ROOM FOR — единственный в России профессиональный ресурс о современном танце. Авторы проекта рассказывают об истории и теории contemporary dance, о тех, кто формирует его сейчас, о важных событиях в России и мире, а также организуют свои мероприятия — лекции, показы, дискуссии и так далее.

— Если кто-нибудь захочет основать такое образовательное учреждение в очень консервативной среде — например, в России…

— В этом смысле такая среда везде. Россия не исключение. Я путешествую с проектами и лекциями по всему миру и видел, может, всего два института, похожих на наш. Я считаю, что проблема разделения теории и практики, исследования и ремесла в театре существует по всему миру, и это всем известно. Это институциональное разделение.

— То есть вы думаете, что этот разрыв так устойчив именно потому, что это институционально закрепленное разделение?

— Вот уже сотни лет это так. И на мой взгляд, сейчас все обеспокоены тем, к чему это может привести. Некоторые учреждения были основаны 200 лет назад для производства актеров, которые будут работать в репертуарных постановках. Если вы ставите репертуар, вам нужны актриса, певец, танцор, музыканты. Еще вам нужны художники по декорациям, чтобы они создавали задники, имитирующие замок или лес. Уже в момент своего появления эти образовательные учреждения были консервативны, так как их задачей было воспроизводить штат для театрального рынка.

— Если кому-то захочется открыть учреждение, похожее на ваш институт, с чего лучше начать?

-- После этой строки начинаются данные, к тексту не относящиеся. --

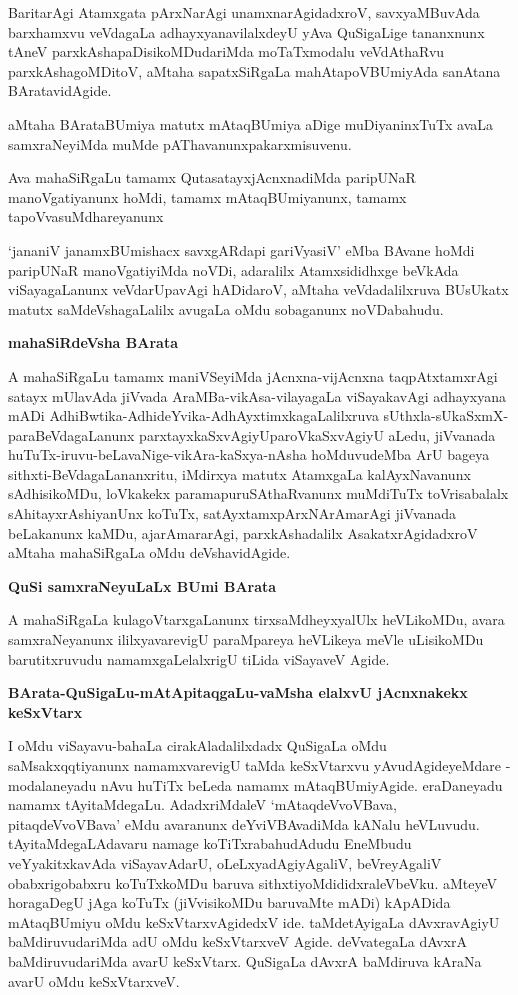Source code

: \noindent Barita\-rAgi Atamxgata pArxNarAgi unamxnarAgidadxroV, savxyaMBuvAda barxhamxvu veVda\-gaLa adhayxyanavilalxdeyU yAva QuSigaLige tananxnunx tAneV parxkAshapaDisikoMDuda\-riMda moTaTxmodalu veVdAthaRvu parxkAshagoM\-DitoV, aMtaha sapatxSiRgaLa mahAtapoVBUmiyAda sanAtana BAratavidAgide.

aMtaha BArataBUmiya matutx mAtaqBUmiya aDige muDiyaninxTuTx avaLa samxraNeyiMda muM\-de pAThavanunxpakarxmisuvenu.

Ava mahaSiRgaLu tamamx QutasatayxjAcnxnadiMda paripUNaR manoVgatiyanunx hoMdi, tamamx mAtaq\-BUmi\-yanunx, tamamx tapoVvasuMdhareyanunx 

`jananiV janamxBUmishacx savxgARdapi gariVyasiV'\label{103} eMba BAvane hoMdi pari\-pUNaR manoVgatiyiMda noVDi, adaralilx Atamxsididhxge beVkAda viSayagaLanunx veVdarUpavAgi hADidaroV, aMtaha veVdadalilxruva BUsUkatx matutx saMdeVsha\-gaLalilx avugaLa oMdu sobaganunx noVDabahudu.

{\bigskip
\noindent
{\large\bf mahaSiRdeVsha BArata}}\label{page103}
\medskip

\noindent
A mahaSiRgaLu tamamx maniVSeyiMda jAcnxna-vijAcnxna taqpAtxtamxrAgi satayx mUlavAda jiVvada AraMBa-\-vikAsa-vilayagaLa viSayakavAgi adhayxyana mADi AdhiBwtika-\-AdhideYvika-AdhAyxtimxkagaLalilxruva sUthxla-sUkaSxmX-paraBeVdagaLanunx parxtayxkaSxvAgiyU\break paroVkaSxvAgiyU aLedu, jiVvanada huTuTx-iruvu-beLava\-Nige-vikAra-kaSxya-\-nAsha hoMduvudeMba ArU bageya sithxti-BeVdagaLananxritu, iMdirxya matutx Atamx\-gaLa kalAyxNavanunx sAdhisikoMDu, loVkakekx paramapuruSAthaRvanunx muMdiTuTx toVrisabalalx sAhitayx\-rAshiyanUnx koTuTx, satAyxtamxpArxNArAmarAgi jiVvanada beLakanunx kaMDu, ajarAmararAgi, parxkAsha\-dalilx AsakatxrAgidadxroV aMtaha mahaSiRgaLa oMdu deVshavidAgide.

\eject

{\bigskip
\noindent
{\large\bf QuSi samxraNeyuLaLx BUmi BArata}}\label{page104}
\medskip

\noindent
A mahaSiRgaLa kulagoVtarxgaLanunx tirxsaMdheyxyalUlx heVLikoMDu, avara samxraNe\break\-yanunx ililxyavare\-vigU paraMpareya heVLikeya meVle uLisikoMDu barutitxru\-vudu namamxgaLelalxrigU tiLida viSayaveV Agide.

{\bigskip
\noindent
{\large\bf BArata-QuSigaLu-mAtApitaqgaLu-vaMsha elalxvU jAcnxnakekx keSxVtarx}}\label{page104}
\medskip

\noindent
I oMdu viSayavu-bahaLa cirakAladalilxdadx QuSigaLa oMdu saMsakxqqtiyanunx namamxvarevigU taMda keSxVtarx\-vu yAvudAgideyeMdare - modalaneyadu nAvu huTiTx beLeda namamx mAtaqBUmiyAgide. eraDa\-neyadu namamx tAyitaMdegaLu. AdadxriMdaleV `mAtaqdeVvoVBava, pitaqdeVvoVBava' eMdu ava\-ranunx deYviVBAvadiMda kANalu heVLuvudu. tAyitaMdegaLAdavaru namage koTiTxrabahudAdudu EneM\-budu veYyakitxkavAda viSayavAdarU, oLeLxyadAgiyAgaliV, beVreyAgaliV obabxrigobabxru koTuTx\-koMDu baruva sithxtiyoMdididxraleVbeVku. aMteyeV horagaDegU jAga koTuTx (jiVvisikoMDu baru\-vaMte mADi) kApADida mAtaqBUmiyu oMdu keSxVtarxvAgidedxV ide. taMdetAyigaLa dAvxravAgiyU baMdiru\-vudariMda adU oMdu keSxVtarxveV Agide. deVvategaLa dAvxrA baMdiruvudariMda avarU keSxVtarx. QuSigaLa dAvxrA baMdiruva kAraNa avarU oMdu keSxVtarxveV.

— Наверное, нужно будет убедить политиков, что исполнительское искусство — это часть нашей жизни, которую нужно развивать так же, как экономику или экологию, а не просто воспроизводить в том виде, в котором оно всегда существовало. Государство должно инвестировать в будущее этой формы искусства. У нас в Германии театральный ландшафт очень богат — 80 опер, почти 200 театров, — но мне все равно приходится говорить это всем этом политикам. Я предлагаю превратить хотя бы одну из опер в каждом регионе в лабораторию музыкального театра. Создать лаборатории, у которых нет своего ансамбля, нет традиции играть каждый вечер по пьесе. До сих пор мое предложение не было принято. В танце свободы для творчества больше, потому что денег меньше. И это двойная свобода. Свобода от ресурсов и свобода от обязательств. В государственных театрах становится все меньше и меньше танцевальных компаний: танцоров и хореографов выгоняют на улицу, и это дает им шанс заново изобрести себя, создать свою собственную структуру. Именно поэтому лично я думаю, что современный танец намного прогрессивнее нашего театра.